Third time around, in the last eleven years. I didn’t paint the deck this time. And the three turret tops, 1,2 and 4, aren’t red. (way pre Dec 7,1941) And the holes didn’t line up for the rear fighting top, cocked to port a bit. It’s Revell, to be expected. I scraped the other two. Sometimes I get bored.
I think I build this version back in the 1970s. I was a young lad and had already built several later classes of US battleships. Consequently, i was bit concerned by her appearance-she did not look like what I thought it should, not realizing it was a vintage WWI design.
"A catastrophic failure for USS Michigan (BB-27) took place about a year and a half after she suffered a burst barrel during a gunnery exercise (see previous post). The repair work done at the time was insufficient and failed during a storm in Jan, 1918. Six sailors would perish. [5856x4664]"

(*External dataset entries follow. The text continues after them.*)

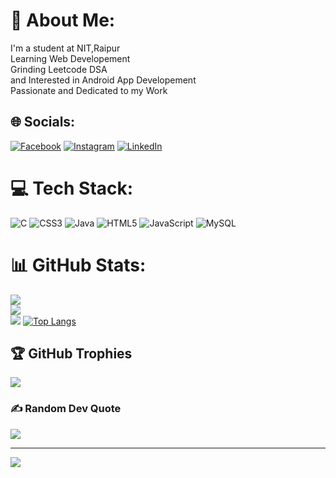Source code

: # 💫 About Me:
I'm a student at NIT,Raipur<br>Learning Web Developement<br>Grinding Leetcode DSA<br>and Interested in Android App Developement<br>Passionate and Dedicated to my Work<br>


## 🌐 Socials:
[![Facebook](https://img.shields.io/badge/Facebook-%231877F2.svg?logo=Facebook&logoColor=white)](https://www.facebook.com/devop.bapun.1?paipv=0&eav=AfaeteD_1M-eIv8oxQaXgQyDctI3BPGyIOqC9RWpAn2ewuhmkwKnr9J4IqIQSb4saWM&_rdr) [![Instagram](https://img.shields.io/badge/Instagram-%23E4405F.svg?logo=Instagram&logoColor=white)](https://instagram.com/mi_bapun) [![LinkedIn](https://img.shields.io/badge/LinkedIn-%230077B5.svg?logo=linkedin&logoColor=white)](https://linkedin.com/in/bapunmalik) 

# 💻 Tech Stack:
![C](https://img.shields.io/badge/c-%2300599C.svg?style=plastic&logo=c&logoColor=white) ![CSS3](https://img.shields.io/badge/css3-%231572B6.svg?style=plastic&logo=css3&logoColor=white) ![Java](https://img.shields.io/badge/java-%23ED8B00.svg?style=plastic&logo=java&logoColor=white) ![HTML5](https://img.shields.io/badge/html5-%23E34F26.svg?style=plastic&logo=html5&logoColor=white) ![JavaScript](https://img.shields.io/badge/javascript-%23323330.svg?style=plastic&logo=javascript&logoColor=%23F7DF1E) ![MySQL](https://img.shields.io/badge/mysql-%2300f.svg?style=plastic&logo=mysql&logoColor=white)
# 📊 GitHub Stats:
![](https://github-readme-stats.vercel.app/api?username=bapunmalik&theme=jolly&hide_border=false&include_all_commits=true&count_private=true)<br/>
![](https://github-readme-streak-stats.herokuapp.com/?user=bapunmalik&theme=jolly&hide_border=false)<br/>
![](https://github-readme-stats.vercel.app/api/top-langs/?username=bapunmalik&theme=jolly&hide_border=false&include_all_commits=true&count_private=true&layout=compact)
[![Top Langs](https://github-readme-stats.vercel.app/api/top-langs/?username=bapunmalik&exclude_repo=github-readme-stats,anuraghazra.github.io)](https://github.com/anuraghazra/github-readme-stats)

## 🏆 GitHub Trophies
![](https://github-profile-trophy.vercel.app/?username=bapunmalik&theme=darkhub&no-frame=false&no-bg=false&margin-w=4)

### ✍️ Random Dev Quote
![](https://quotes-github-readme.vercel.app/api?type=horizontal&theme=radical)

---
[![](https://visitcount.itsvg.in/api?id=bapunmalik&icon=2&color=7)](https://visitcount.itsvg.in)

<!-- Proudly created with GPRM ( https://gprm.itsvg.in ) -->

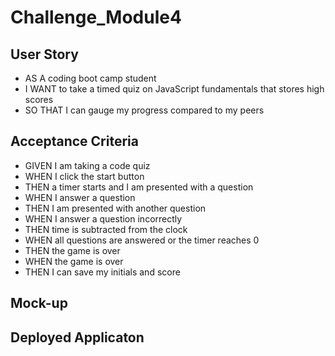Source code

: # Challenge_Module4
## User Story
* AS A coding boot camp student
* I WANT to take a timed quiz on JavaScript fundamentals that stores high scores
* SO THAT I can gauge my progress compared to my peers
## Acceptance Criteria
* GIVEN I am taking a code quiz
* WHEN I click the start button
* THEN a timer starts and I am presented with a question
* WHEN I answer a question
* THEN I am presented with another question
* WHEN I answer a question incorrectly
* THEN time is subtracted from the clock
* WHEN all questions are answered or the timer reaches 0
* THEN the game is over
* WHEN the game is over
* THEN I can save my initials and score
## Mock-up

## Deployed Applicaton
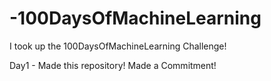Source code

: # -100DaysOfMachineLearning
I took up the 100DaysOfMachineLearning Challenge! 

Day1 - Made this repository! Made a Commitment! 
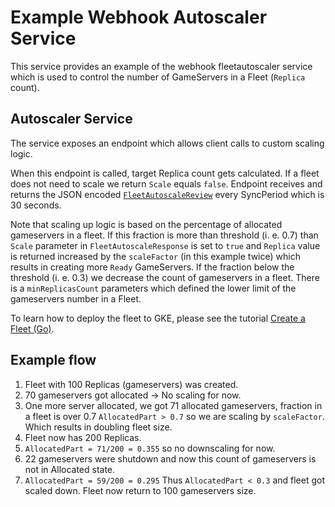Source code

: # Example Webhook Autoscaler Service

This service provides an example of the webhook fleetautoscaler service which is used to control the number of GameServers in a Fleet (`Replica` count).

## Autoscaler Service
The service exposes an endpoint which allows client calls to custom scaling logic.

When this endpoint is called, target Replica count gets calculated. If a fleet does not need to scale we return `Scale` equals `false`. Endpoint receives and returns the JSON encoded [`FleetAutoscaleReview`](../../docs/fleetautoscaler_spec.md#webhook-endpoint-specification) every SyncPeriod which is 30 seconds.

Note that scaling up logic is based on the percentage of allocated gameservers in a fleet. If this fraction is more than threshold (i. e. 0.7) than `Scale` parameter in `FleetAutoscaleResponse` is set to `true` and `Replica` value is returned increased by the `scaleFactor` (in this example twice) which results in creating more `Ready` GameServers. If the fraction below the threshold (i. e. 0.3) we decrease the count of gameservers in a fleet. There is a `minReplicasCount` parameters which defined the lower limit of the gameservers number in a Fleet.

To learn how to deploy the fleet to GKE, please see the tutorial [Create a Fleet (Go)](https://agones.dev/site/docs/getting-started/create-fleet/).

## Example flow

1. Fleet with 100 Replicas (gameservers) was created.
2. 70 gameservers got allocated -> No scaling for now.
3. One more server allocated, we got 71 allocated gameservers, fraction in a fleet is over 0.7 `AllocatedPart > 0.7` so we are scaling by `scaleFactor`. Which results in doubling fleet size.
4. Fleet now has 200 Replicas.
5. `AllocatedPart = 71/200 = 0.355` so no downscaling for now.
6. 22 gameservers were shutdown and now this count of gameservers is not in Allocated state.
7. `AllocatedPart = 59/200 = 0.295` Thus `AllocatedPart < 0.3` and fleet got scaled down.
Fleet now return to 100 gameservers size.
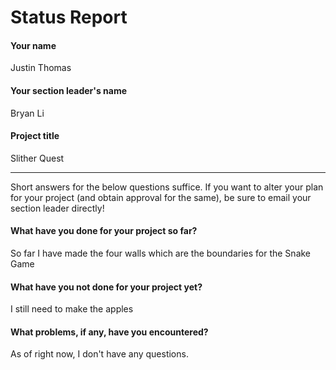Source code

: # Status Report

#### Your name

Justin Thomas

#### Your section leader's name

Bryan Li

#### Project title

Slither Quest

***

Short answers for the below questions suffice. If you want to alter your plan for your project (and obtain approval for the same), be sure to email your section leader directly!

#### What have you done for your project so far?

So far I have made the four walls which are the boundaries for the Snake Game 

#### What have you not done for your project yet?

I still need to make the apples

#### What problems, if any, have you encountered?

As of right now, I don't have any questions.
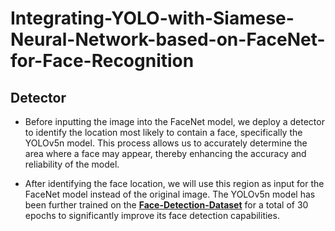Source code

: # Integrating-YOLO-with-Siamese-Neural-Network-based-on-FaceNet-for-Face-Recognition
## Detector
* Before inputting the image into the FaceNet model, we deploy a detector to identify the location most likely to contain a face, specifically the YOLOv5n model. This process allows us to accurately determine the area where a face may appear, thereby enhancing the accuracy and reliability of the model.

* After identifying the face location, we will use this region as input for the FaceNet model instead of the original image. The YOLOv5n model has been further trained on the [**Face-Detection-Dataset**](https://www.kaggle.com/datasets/fareselmenshawii/face-detection-dataset) for a total of 30 epochs to significantly improve its face detection capabilities.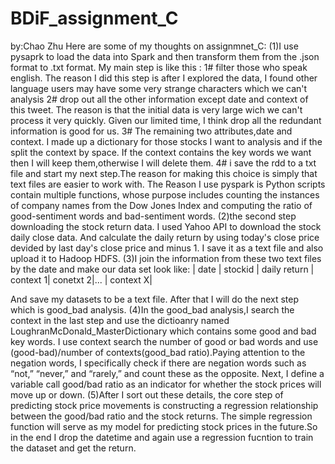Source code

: # BDiF_assignment_C
by:Chao Zhu
Here are some of my thoughts on assignmnet_C:
(1)I use pysaprk to load the data into Spark and then transform them from the .json format to .txt format.
My main step is like this :
1# filter those who speak english. The reason I did this step is after I explored the data, I found other language users may have some very strange characters which we can't analysis
2# drop out all the other information except date and context of this tweet. The reason is that the initial data is very large wich we can't process it very quickly. Given our limited time, I think drop all the redundant information is good for us.
3# The remaining two attributes,date and context. I made up a dictionary for those stocks I want to analysis and if the split the context by space. If the context contains the key words we want then I will keep them,otherwise I will delete them.
4# i save the rdd to a txt file and start my next step.The reason for making this choice is simply that text files are easier to work with. 
The Reason I use pyspark is Python scripts contain multiple functions, whose purpose includes counting the instances of company names from the Dow Jones Index and computing the ratio of good-sentiment words and bad-sentiment words. 
(2)the second step downloading the stock return data. I used Yahoo API to download the stock daily close data. And calculate the daily return by using today's close price devided by last day's close price and minus 1. I save it as a text file and also upload it to Hadoop HDFS.
(3)I join the information from these two text files by the date and make our data set look like:
              |  date  | stockid | daily return | context 1| conetxt 2|...  | context X|
             
And save my datasets to be a text file. After that I will do the next step which is good_bad analysis.
(4)In the good_bad analysis,I search the context in the last step and use the dictioanry named LoughranMcDonald_MasterDictionary which contains some good and bad key words. I use context search the number of good or bad words and use (good-bad)/number of contexts(good_bad ratio).Paying attention to the negation words, I specifically check if there are negation words such as “not,” “never,” and “rarely,” and count these as the opposite. Next, I define a variable call good/bad ratio as an indicator for whether the stock prices will move up or down.
(5)After I sort out these details, the core step of predicting stock price movements is constructing a regression relationship between the good/bad ratio and the stock returns. The simple regression function will serve as my model for predicting stock prices in the future.So in the end I drop the datetime and again use a regression fucntion to train the dataset and get the return. 

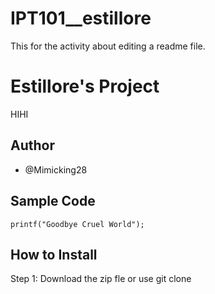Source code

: # IPT101__estillore

This for the activity about editing a readme file.

# Estillore's Project

HIHI

## Author
  - @Mimicking28

## Sample Code

`printf("Goodbye Cruel World");`

## How to Install

Step 1:	Download the zip fle or use git clone
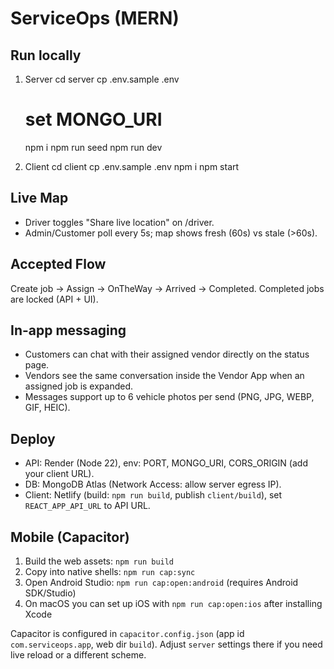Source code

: # ServiceOps (MERN)

## Run locally
1) Server
   cd server
   cp .env.sample .env
   # set MONGO_URI
   npm i
   npm run seed
   npm run dev

2) Client
   cd client
   cp .env.sample .env
   npm i
   npm start

## Live Map
- Driver toggles "Share live location" on /driver.
- Admin/Customer poll every 5s; map shows fresh (60s) vs stale (>60s).

## Accepted Flow
Create job -> Assign -> OnTheWay -> Arrived -> Completed.
Completed jobs are locked (API + UI).

## In-app messaging
- Customers can chat with their assigned vendor directly on the status page.
- Vendors see the same conversation inside the Vendor App when an assigned job is expanded.
- Messages support up to 6 vehicle photos per send (PNG, JPG, WEBP, GIF, HEIC).

## Deploy
- API: Render (Node 22), env: PORT, MONGO_URI, CORS_ORIGIN (add your client URL).
- DB: MongoDB Atlas (Network Access: allow server egress IP).
- Client: Netlify (build: `npm run build`, publish `client/build`), set `REACT_APP_API_URL` to API URL.

## Mobile (Capacitor)
1. Build the web assets: `npm run build`
2. Copy into native shells: `npm run cap:sync`
3. Open Android Studio: `npm run cap:open:android` (requires Android SDK/Studio)
4. On macOS you can set up iOS with `npm run cap:open:ios` after installing Xcode

Capacitor is configured in `capacitor.config.json` (app id `com.serviceops.app`, web dir `build`). Adjust `server` settings there if you need live reload or a different scheme.
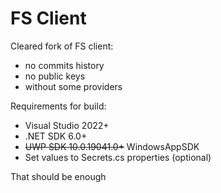 # FS Client

Cleared fork of FS client:
- no commits history
- no public keys
- without some providers

Requirements for build:
- Visual Studio 2022+
- .NET SDK 6.0+
- ~~UWP SDK 10.0.19041.0+~~ WindowsAppSDK
- Set values to Secrets.cs properties (optional)

That should be enough 
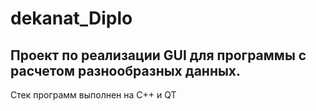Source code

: # dekanat_Diplo

## Проект по реализации GUI для программы с расчетом разнообразных данных.
Стек программ выполнен на C++ и QT
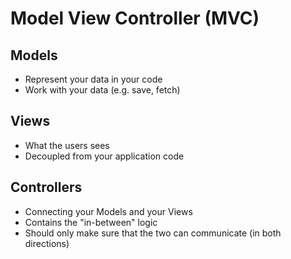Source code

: # Model View Controller (MVC)

## Models

- Represent your data in your code
- Work with your data (e.g. save, fetch)

## Views

- What the users sees
- Decoupled from your application code

## Controllers

- Connecting your Models and your Views
- Contains the "in-between" logic
- Should only make sure that the two can communicate (in both directions)
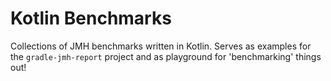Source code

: # Kotlin Benchmarks

Collections of JMH benchmarks written in Kotlin. Serves as examples for the `gradle-jmh-report` project and as playground for 'benchmarking' things out!  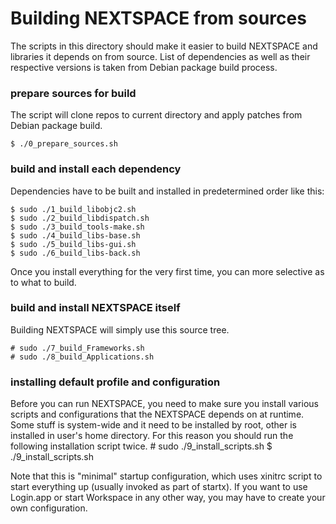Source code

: # Building NEXTSPACE from sources

The scripts in this directory should make it easier to build NEXTSPACE and libraries it depends on from source. List of dependencies as well as their respective versions is taken from Debian package build process. 

### prepare sources for build

The script will clone repos to current directory and apply patches from Debian package build.

    $ ./0_prepare_sources.sh

### build and install each dependency

Dependencies have to be built and installed in predetermined order like this:

    $ sudo ./1_build_libobjc2.sh
    $ sudo ./2_build_libdispatch.sh
    $ sudo ./3_build_tools-make.sh
    $ sudo ./4_build_libs-base.sh
    $ sudo ./5_build_libs-gui.sh
    $ sudo ./6_build_libs-back.sh

Once you install everything for the very first time, you can more selective as to what to build.

### build and install NEXTSPACE itself

Building NEXTSPACE will simply use this source tree.

    # sudo ./7_build_Frameworks.sh
    # sudo ./8_build_Applications.sh

### installing default profile and configuration

Before you can run NEXTSPACE, you need to make sure you install various scripts and configurations that the NEXTSPACE depends on at runtime. Some stuff is system-wide and it need to be installed by root, other is installed in user's home directory. For this reason you should run the following installation script twice. 
    # sudo ./9_install_scripts.sh
    $ ./9_install_scripts.sh

Note that this is "minimal" startup configuration, which uses xinitrc script to start everything up (usually invoked as part of startx). If you want to use Login.app or start Workspace in any other way, you may have to create your own configuration.

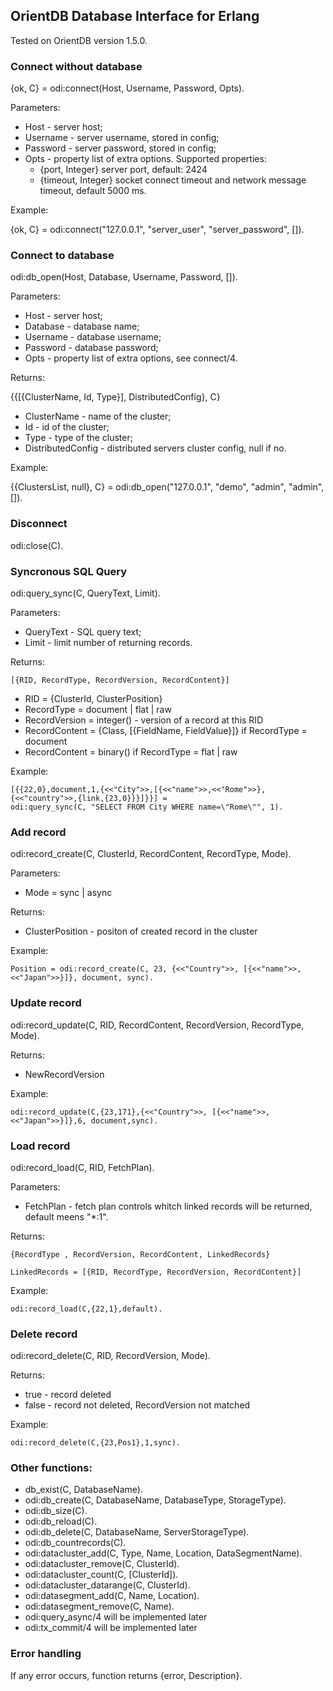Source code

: ## OrientDB Database Interface for Erlang

Tested on OrientDB version 1.5.0.

### Connect without database

{ok, C} = odi:connect(Host, Username, Password, Opts).

Parameters:

 - Host      - server host;
 - Username  - server username, stored in config;
 - Password  - server password, stored in config;
 - Opts      - property list of extra options. Supported properties:
     - {port,     Integer}    server port, default: 2424
     - {timeout,  Integer}    socket connect timeout and network message timeout, default 5000 ms.

Example:

  {ok, C} = odi:connect("127.0.0.1", "server_user", "server_password", []).

### Connect to database

  odi:db_open(Host, Database, Username, Password, []).

Parameters:

 - Host      - server host;
 - Database  - database name;
 - Username  - database username;
 - Password  - database password;
 - Opts      - property list of extra options, see connect/4.

Returns:

  {{[{ClusterName, Id, Type}], DistributedConfig}, C}

 - ClusterName       - name of the cluster;
 - Id                - id of the cluster;
 - Type              - type of the cluster;
 - DistributedConfig - distributed servers cluster config, null if no.

Example:

  {{ClustersList, null}, C} = odi:db_open("127.0.0.1", "demo",  "admin", "admin", []).

### Disconnect

  odi:close(C).

### Syncronous SQL Query

  odi:query_sync(C, QueryText, Limit).

  Parameters:

 - QueryText - SQL query text;
 - Limit     - limit number of returning records.

  Returns:

    [{RID, RecordType, RecordVersion, RecordContent}]

 - RID = {ClusterId, ClusterPosition}
 - RecordType = document | flat | raw
 - RecordVersion = integer() - version of a record at this RID
 - RecordContent = {Class, [{FieldName, FieldValue}]} if RecordType = document
 - RecordContent = binary() if RecordType = flat | raw

  Example:

    [{{22,0},document,1,{<<"City">>,[{<<"name">>,<<"Rome">>},{<<"country">>,{link,{23,0}}}]}}] =
    odi:query_sync(C, "SELECT FROM City WHERE name=\"Rome\"", 1).

### Add record

  odi:record_create(C, ClusterId, RecordContent, RecordType, Mode).

  Parameters:

 - Mode = sync | async

  Returns:

 - ClusterPosition - positon of created record in the cluster

  Example:

    Position = odi:record_create(C, 23, {<<"Country">>, [{<<"name">>, <<"Japan">>}]}, document, sync).

### Update record

  odi:record_update(C, RID, RecordContent, RecordVersion, RecordType, Mode).

  Returns:

 - NewRecordVersion

  Example:

    odi:record_update(C,{23,171},{<<"Country">>, [{<<"name">>, <<"Japan">>}]},6, document,sync).

### Load record

  odi:record_load(C, RID, FetchPlan).

  Parameters:

 - FetchPlan  - fetch plan controls whitch linked records will be returned, default meens "*:1".

  Returns:

    {RecordType , RecordVersion, RecordContent, LinkedRecords}

    LinkedRecords = [{RID, RecordType, RecordVersion, RecordContent}]

  Example:

    odi:record_load(C,{22,1},default).

### Delete record

  odi:record_delete(C, RID, RecordVersion, Mode).

  Returns:

 - true  - record deleted
 - false - record not deleted, RecordVersion not matched

  Example:

    odi:record_delete(C,{23,Pos1},1,sync).

### Other functions:

 + db_exist(C, DatabaseName).
 + odi:db_create(C, DatabaseName, DatabaseType, StorageType).
 + odi:db_size(C).
 + odi:db_reload(C).
 + odi:db_delete(C, DatabaseName, ServerStorageType).
 + odi:db_countrecords(C).
 + odi:datacluster_add(C, Type, Name, Location, DataSegmentName).
 + odi:datacluster_remove(C, ClusterId).
 + odi:datacluster_count(C, [ClusterId]).
 + odi:datacluster_datarange(C, ClusterId).
 + odi:datasegment_add(C, Name, Location).
 + odi:datasegment_remove(C, Name).
 + odi:query_async/4 will be implemented later
 + odi:tx_commit/4 will be implemented later

### Error handling

  If any error occurs, function returns {error, Description}.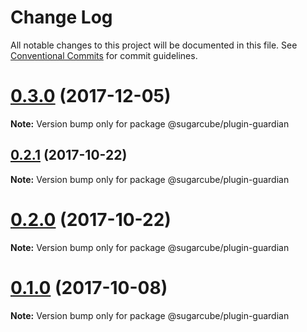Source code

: # Change Log

All notable changes to this project will be documented in this file.
See [Conventional Commits](https://conventionalcommits.org) for commit guidelines.

<a name="0.3.0"></a>
# [0.3.0](https://gitlab.com/sugarcube/sugarcube/compare/v0.1.0...v0.3.0) (2017-12-05)




**Note:** Version bump only for package @sugarcube/plugin-guardian

<a name="0.2.1"></a>
## [0.2.1](https://gitlab.com/sugarcube/sugarcube/compare/v0.2.0...v0.2.1) (2017-10-22)




**Note:** Version bump only for package @sugarcube/plugin-guardian

<a name="0.2.0"></a>
# [0.2.0](https://gitlab.com/sugarcube/sugarcube/compare/v0.1.0...v0.2.0) (2017-10-22)




**Note:** Version bump only for package @sugarcube/plugin-guardian

<a name="0.1.0"></a>
# [0.1.0](https://gitlab.com/sugarcube/sugarcube/compare/v0.0.0...v0.1.0) (2017-10-08)




**Note:** Version bump only for package @sugarcube/plugin-guardian
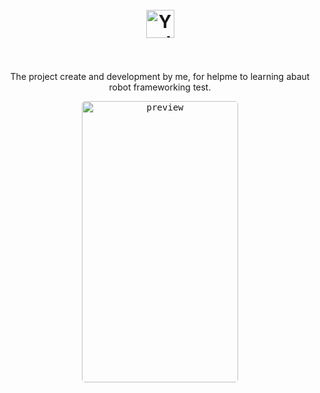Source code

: <h1 align="center">
  <br>
  <img src="https://yodapp-testing.vercel.app/img/logo.ebf4d880.svg" alt="Yoda App" height="45" width="">
  <br><br>
</h1>

<p align="center">The project create and development by me, for helpme to learning abaut robot frameworking test.</p>

<p align="center">
  <kbd>
    <img width="250" style="border-radius: 5px" height="450" src="../Front/20220805_180552.gif" alt="preview">
  </kbd>
</p>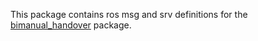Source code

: This package contains ros msg and srv definitions for the [bimanual\_handover](https://github.com/bsygo/bimanual_handover) package.
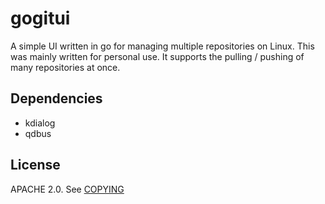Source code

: gogitui
=======

A simple UI written in go for managing multiple repositories on Linux. This was mainly written for personal use.
It supports the pulling / pushing of many repositories at once.

Dependencies
------------
* kdialog
* qdbus

License
-------
APACHE 2.0. See [COPYING](COPYING)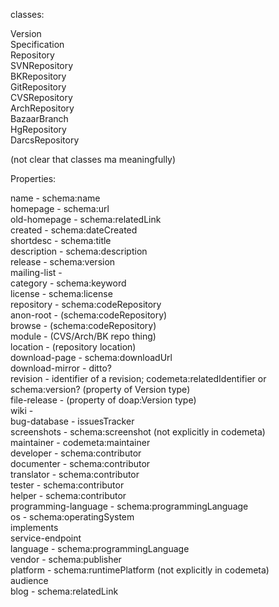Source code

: classes:  
  
Version  
Specification  
Repository  
	SVNRepository  
	BKRepository  
	GitRepository  
	CVSRepository  
	ArchRepository  
	BazaarBranch  
	HgRepository  
	DarcsRepository  
  
(not clear that classes ma meaningfully)  
  
Properties:  
  
name 		- schema:name  
homepage 	- schema:url  
old-homepage 	- schema:relatedLink  
created 	- schema:dateCreated  
shortdesc	- schema:title  
description	- schema:description  
release		- schema:version  
mailing-list	-   
category	- schema:keyword  
license		- schema:license  
repository	- schema:codeRepository  
anon-root	- (schema:codeRepository)  
browse		- (schema:codeRepository)  
module		- (CVS/Arch/BK repo thing)  
location	- (repository location)  
download-page	- schema:downloadUrl  
download-mirror - ditto?  
revision	- identifier of a revision; codemeta:relatedIdentifier or schema:version?  (property of Version type)  
file-release	- (property of doap:Version type)  
wiki		-   
bug-database	- issuesTracker  
screenshots	- schema:screenshot (not explicitly in codemeta)  
maintainer	- codemeta:maintainer  
developer	- schema:contributor  
documenter	- schema:contributor  
translator	- schema:contributor  
tester		- schema:contributor  
helper		- schema:contributor  
programming-language	- schema:programmingLanguage  
os			- schema:operatingSystem  
implements  
service-endpoint  
language		- schema:programmingLanguage  
vendor		- schema:publisher  
platform	- schema:runtimePlatform (not explicitly in codemeta)  
audience  
blog		- schema:relatedLink  
   
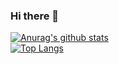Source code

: ### Hi there 👋

<!--
**wun-yu-lin/wun-yu-lin** is a ✨ _special_ ✨ repository because its `README.md` (this file) appears on your GitHub profile.

Here are some ideas to get you started:

- 🔭 I’m currently working on ...
- 🌱 I’m currently learning ...
- 👯 I’m looking to collaborate on ...
- 🤔 I’m looking for help with ...
- 💬 Ask me about ...
- 📫 How to reach me: ...
- 😄 Pronouns: ...
- ⚡ Fun fact: ...
dark, radical, merko, gruvbox, tokyonight, onedark, cobalt, synthwave, highcontrast, dracula
-->


[![Anurag's github stats](https://github-readme-stats.vercel.app/api?username=wun-yu-lin&theme=gruvbox)](https://github.com/wun-yu-lin/github-readme-stats)  
[![Top Langs](https://github-readme-stats.vercel.app/api/top-langs/?username=wun-yu-lin&layout=compact&theme=gruvbox)](https://github.com/wun-yu-lin/github-readme-stats)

When I helped teach the WW2 class at Purdue I was given the Pearl Harbor module. (Surprise!) One of the questions I always got was "why haven't they removed the bodies from the wreck?" I explain that when they could be found they were removed. I then explained that the forward ammunition storage was directly under the berthing spaces in that part of the ship. If they looked for the sailors in that area they MIGHT find some bones or teeth, but no intact or nearly so bodies. Thing got quiet for a bit.
I would think the mortal risk to the divers would outweigh the need to possibly recover what human pieces could be located.
'Pearl Harbor: Why, How, Fleet Salvage and Final Appraisal' by Vice Admiral Homer N. Wallin, discusses some of this.
BTW, the "classified documents" Stinnett says "proves they knew the Japanese were coming!" were printed in the back of Wallin's book.